実は、コラムと呼ぶ人もいれば角型鋼管と呼ぶ人もいます。両方意味は通じます。なぜ統一しないのか?実は、意味が全く違うからです。これを鋼材メーカーも使い分けています。例えばJFEスチールが発行している『鋼構造設計便覧』の鋼材リストを見ましょう。


すると『JFEコラム』と『角型鋼管』という2つの言葉が明記されています。良くみると、『STKRの製品は角型鋼管』、それ以外を『コラム』と使い分けていました。


※STKRの特徴は下記が参考になります。

STKR材(一般構造用角形鋼管)の規格・サイズ・断面性能一覧

コラム=BCR、角型鋼管=STKR

STKRの正式名称は、一般構造用角型鋼管です。この材質は昔から製造されてきた、JIS規格品です。一方、BCRやBCPは『冷間成形角形鋼管』と呼ばれる大臣認定品です。


実は、コラムとはBCR、BCPのこと。角型鋼管はSTKRを意味していたのです。BCR、BCPの特徴は下記が参考になります。

BCR295(冷間ロール成形角形鋼管)の規格|基準強度295・寸法・重量・STKR違い

BCP325とは|冷間プレス成形・基準強度325N/mm2とBCR295との違い


現在、鉄骨ラーメン構造の柱はほとんどがコラムです。また、梁はH型鋼を用いています。※H型鋼は下記を参考にしてください。

H形鋼(H鋼)とは?規格・寸法・材質・用途を解説


以前は安かったSTKRも、近年は採用されるケースが減ることでコラムとの価格が逆転しました。

BCR、BCPの違いは?

簡単に理解できるコツがあります。両者で大きく違うのは製造過程です。これは、


・BCRのRは『ロール』を意味する。

・BCPのPは『プレス』を意味する。


です。BCR、BCPの規格は下記が参考になります。

BCR295(冷間ロール成形角形鋼管)の規格|基準強度295・寸法・重量・STKR違い

BCP325とは|冷間プレス成形・基準強度325N/mm2とBCR295との違い

ロール製造とプレス製造

ロール製造とは鋼板を冷間加工して一度、円柱にします(もちろん円柱にするため溶接して円にします)。


しかし、このままでは『角型』にはなりません。そこで四ヶ所から平(たいら)になるようにサイジングします(この過程をサイジングと言います)。これが、ロール製造です。
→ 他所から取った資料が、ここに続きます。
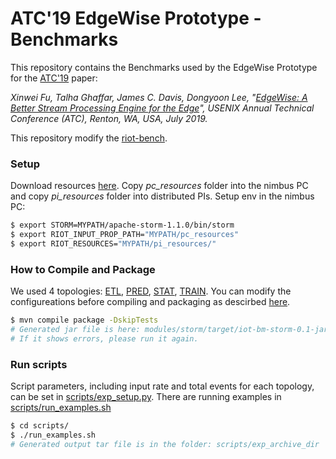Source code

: # ATC'19 EdgeWise Prototype - Benchmarks
This repository contains the Benchmarks used by the EdgeWise Prototype for the [ATC'19](https://www.usenix.org/conference/atc19) paper:

*Xinwei Fu, Talha Ghaffar, James C. Davis, Dongyoon Lee, "[EdgeWise: A Better Stream Processing Engine for the Edge](http://people.cs.vt.edu/fuxinwei/)", USENIX Annual Technical Conference (ATC), Renton, WA, USA, July 2019.*

This repository modify the [riot-bench](https://github.com/dream-lab/riot-bench).

### Setup
Download resources [here](https://drive.google.com/drive/folders/1DOrSu4r-Lzf1BE-5qRYdC-HRM9vjhmN4?usp=sharing).
Copy *pc_resources* folder into the nimbus PC and copy *pi_resources* folder into distributed PIs.
Setup env in the nimbus PC:
```sh
$ export STORM=MYPATH/apache-storm-1.1.0/bin/storm
$ export RIOT_INPUT_PROP_PATH="MYPATH/pc_resources"
$ export RIOT_RESOURCES="MYPATH/pi_resources/"
```

### How to Compile and Package
We used 4 topologies: [ETL](https://github.com/XinweiFu/EdgeWise-ATC-19-Benchmarks/blob/atc19/modules/storm/src/main/java/in/dream_lab/bm/stream_iot/storm/topo/apps/ETLTopology.java), [PRED](https://github.com/XinweiFu/EdgeWise-ATC-19-Benchmarks/blob/atc19/modules/storm/src/main/java/in/dream_lab/bm/stream_iot/storm/topo/apps/IoTPredictionTopologySYS.java), [STAT](https://github.com/XinweiFu/EdgeWise-ATC-19-Benchmarks/blob/atc19/modules/storm/src/main/java/in/dream_lab/bm/stream_iot/storm/topo/apps/IoTStatsTopology.java), [TRAIN](https://github.com/XinweiFu/EdgeWise-ATC-19-Benchmarks/blob/atc19/modules/storm/src/main/java/in/dream_lab/bm/stream_iot/storm/topo/apps/IoTTrainTopologySYS.java). You can modify the configureations before compiling and packaging as descirbed [here](https://github.com/XinweiFu/EdgeWise-ATC-19).
```sh
$ mvn compile package -DskipTests
# Generated jar file is here: modules/storm/target/iot-bm-storm-0.1-jar-with-dependencies.jar
# If it shows errors, please run it again.
```

### Run scripts
Script parameters, including input rate and total events for each topology, can be set in [scripts/exp_setup.py](https://github.com/XinweiFu/EdgeWise-ATC-19-Benchmarks/blob/atc19/scripts/exp_setup.py).
There are running examples in [scripts/run_examples.sh](https://github.com/XinweiFu/EdgeWise-ATC-19-Benchmarks/blob/atc19/scripts/run_examples.sh)
```sh
$ cd scripts/
$ ./run_examples.sh
# Generated output tar file is in the folder: scripts/exp_archive_dir
```
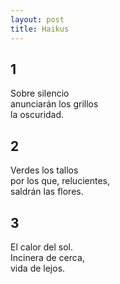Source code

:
 ```yaml
---
layout: post
title: Haikus
---
```


## 1
Sobre silencio\
anunciarán los grillos\
la oscuridad.

## 2
Verdes los tallos\
por los que, relucientes,\
saldrán las flores.

## 3
El calor del sol.\
Incinera de cerca,\
vida de lejos.
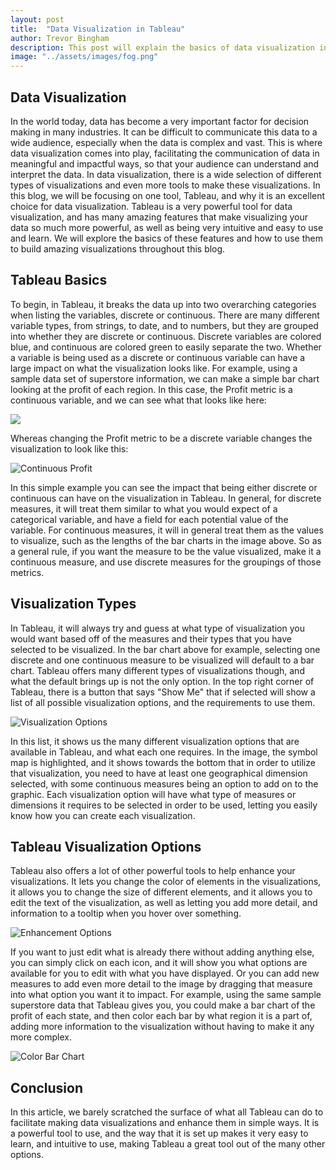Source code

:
 ```yaml
---
layout: post
title:  "Data Visualization in Tableau"
author: Trevor Bingham
description: This post will explain the basics of data visualization in Tableau.
image: "../assets/images/fog.png"
--- 
```


## Data Visualization

In the world today, data has become a very important factor for decision making in many industries. It can be difficult to communicate this data to a wide audience, especially when the data is complex and vast. This is where data visualization comes into play, facilitating the communication of data in meaningful and impactful ways, so that your audience can understand and interpret the data. In data visualization, there is a wide selection of different types of visualizations and even more tools to make these visualizations. In this blog, we will be focusing on one tool, Tableau, and why it is an excellent choice for data visualization. Tableau is a very powerful tool for data visualization, and has many amazing features that make visualizing your data so much more powerful, as well as being very intuitive and easy to use and learn. We will explore the basics of these features and how to use them to build amazing visualizations throughout this blog.

## Tableau Basics

To begin, in Tableau, it breaks the data up into two overarching categories when listing the variables, discrete or continuous. There are many different variable types, from strings, to date, and to numbers, but they are grouped into whether they are discrete or continuous. Discrete variables are colored blue, and continuous are colored green to easily separate the two. Whether a variable is being used as a discrete or continuous variable can have a large impact on what the visualization looks like. For example, using a sample data set of superstore information, we can make a simple bar chart looking at the profit of each region. In this case, the Profit metric is a continuous variable, and we can see what that looks like here:

<img src="../assets/images/cont.jpg"/>

Whereas changing the Profit metric to be a discrete variable changes the visualization to look like this:

![Continuous Profit](../assets/images/disc.jpg)

In this simple example you can see the impact that being either discrete or continuous can have on the visualization in Tableau. In general, for discrete measures, it will treat them similar to what you would expect of a categorical variable, and have a field for each potential value of the variable. For continuous measures, it will in general treat them as the values to visualize, such as the lengths of the bar charts in the image above. So as a general rule, if you want the measure to be the value visualized, make it a continuous measure, and use discrete measures for the groupings of those metrics. 

## Visualization Types

In Tableau, it will always try and guess at what type of visualization you would want based off of the measures and their types that you have selected to be visualized. In the bar chart above for example, selecting one discrete and one continuous measure to be visualized will default to a bar chart. Tableau offers many different types of visualizations though, and what the default brings up is not the only option. In the top right corner of Tableau, there is a button that says "Show Me" that if selected will show a list of all possible visualization options, and the requirements to use them. 

![Visualization Options](../assets/images/show.jpg)

In this list, it shows us the many different visualization options that are available in Tableau, and what each one requires. In the image, the symbol map is highlighted, and it shows towards the bottom that in order to utilize that visualization, you need to have at least one geographical dimension selected, with some continuous measures being an option to add on to the graphic. Each visualization option will have what type of measures or dimensions it requires to be selected in order to be used, letting you easily know how you can create each visualization.

## Tableau Visualization Options

Tableau also offers a lot of other powerful tools to help enhance your visualizations. It lets you change the color of elements in the visualizations, it allows you to change the size of different elements, and it allows you to edit the text of the visualization, as well as letting you add more detail, and information to a tooltip when you hover over something. 

![Enhancement Options](../assets/images/options.jpg)

If you want to just edit what is already there without adding anything else, you can simply click on each icon, and it will show you what options are available for you to edit with what you have displayed. Or you can add new measures to add even more detail to the image by dragging that measure into what option you want it to impact. For example, using the same sample superstore data that Tableau gives you, you could make a bar chart of the profit of each state, and then color each bar by what region it is a part of, adding more information to the visualization without having to make it any more complex. 

![Color Bar Chart](../assets/images/color.jpg)

## Conclusion

In this article, we barely scratched the surface of what all Tableau can do to facilitate making data visualizations and enhance them in simple ways. It is a powerful tool to use, and the way that it is set up makes it very easy to learn, and intuitive to use, making Tableau a great tool out of the many other options.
一方プレス製造は、初めに鋼板を『コの字』にプレスして冷加工します。『コの字』を2つ組み合わせて溶接すれば角型になりますね。これがプレス製造です。

そもそも冷間成形って何?

冷間という言葉をみると鋼を冷やして加工しているみたいです。でも、これは違います。鋼は塑性変形します。弾性状態を超えた時、『ぐにゃー』と曲がるのです。熱を加えなくてもこの現象は起きます。


この塑性変形したのが冷間加工で、『熱を加えず常温で加工している』ということです。なお、塑性の性質が曖昧な人は、下記が参考になります。

塑性変形とは|読み方・弾性変形との違い・降伏点

混同しやすい用語

BCR・BCP

BCRはロール成形による冷間成形角形鋼管、BCPはプレス成形による冷間成形角形鋼管です。

両者とも鉄骨柱に使用されますが、BCRはロール成形のため隅部の残留応力が小さいのに対して、BCPはプレス成形のため板厚方向の性能が均一という特徴があります。

試験での問われ方|管理人の一言

建築士試験ではBCRとBCPの製造方法の違い、およびSTKR材との性能比較が問われます。

冷間成形角形鋼管の柱脚設計への影響も理解しておきましょう。(一級建築士 頻出:BCRとBCPの製造方法の違いとSTKR材との性能比較・柱脚設計への影響が繰り返し出題)

コラム(冷間成形角形鋼管)を整理した表を示します。

項目BCRBCP
製造方法ロール成形(円管→角形)プレス成形(コの字×2)
認定区分大臣認定品大臣認定品
STKR との違い性能規定・高強度性能規定・板厚方向均一

まとめ

コラムは柱材として最も一般的な材料です。

普段何気なく使っている材料でも歴史を調べると、色々問題があって辿り着いた材料だなあと思います。

特に、ロールとプレスの製造過程は理解しておくとBCRとBCPの違いがイメージしやすいですよ。

下記も併せて学習しましょう。

STKR材(一般構造用角形鋼管)の規格・サイズ・断面性能一覧

冷間成形角形鋼管設計施工マニュアルとは|BCR・BCPの設計根拠と目次を解説


また、わかりやすい鉄骨の構造設計は、僕も1冊持っている鋼構造の本です。内容が分かりやすく、学生と実務初心者にもおすすめです。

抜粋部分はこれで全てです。